▶ [WHAT THIS TASK INVOLVES]
Scan the records for the word "round". Return each line where it is found.

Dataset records

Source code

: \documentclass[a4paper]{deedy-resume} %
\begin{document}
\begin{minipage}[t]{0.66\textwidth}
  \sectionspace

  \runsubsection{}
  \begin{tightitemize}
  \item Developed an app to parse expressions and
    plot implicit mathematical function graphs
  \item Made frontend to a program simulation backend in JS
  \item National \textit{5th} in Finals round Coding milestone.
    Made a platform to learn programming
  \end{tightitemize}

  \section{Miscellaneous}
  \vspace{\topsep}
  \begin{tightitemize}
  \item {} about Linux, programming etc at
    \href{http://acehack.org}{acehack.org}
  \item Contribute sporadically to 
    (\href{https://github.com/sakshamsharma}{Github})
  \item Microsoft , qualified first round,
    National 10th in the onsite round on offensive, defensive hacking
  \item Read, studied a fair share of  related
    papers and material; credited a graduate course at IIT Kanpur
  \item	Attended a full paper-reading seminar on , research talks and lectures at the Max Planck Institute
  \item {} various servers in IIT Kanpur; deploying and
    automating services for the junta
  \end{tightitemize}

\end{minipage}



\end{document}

▶ [RESULT OF THIS TASK]
  \item National \textit{5th} in Finals round Coding milestone.
  \item Microsoft , qualified first round,
    National 10th in the onsite round on offensive, defensive hacking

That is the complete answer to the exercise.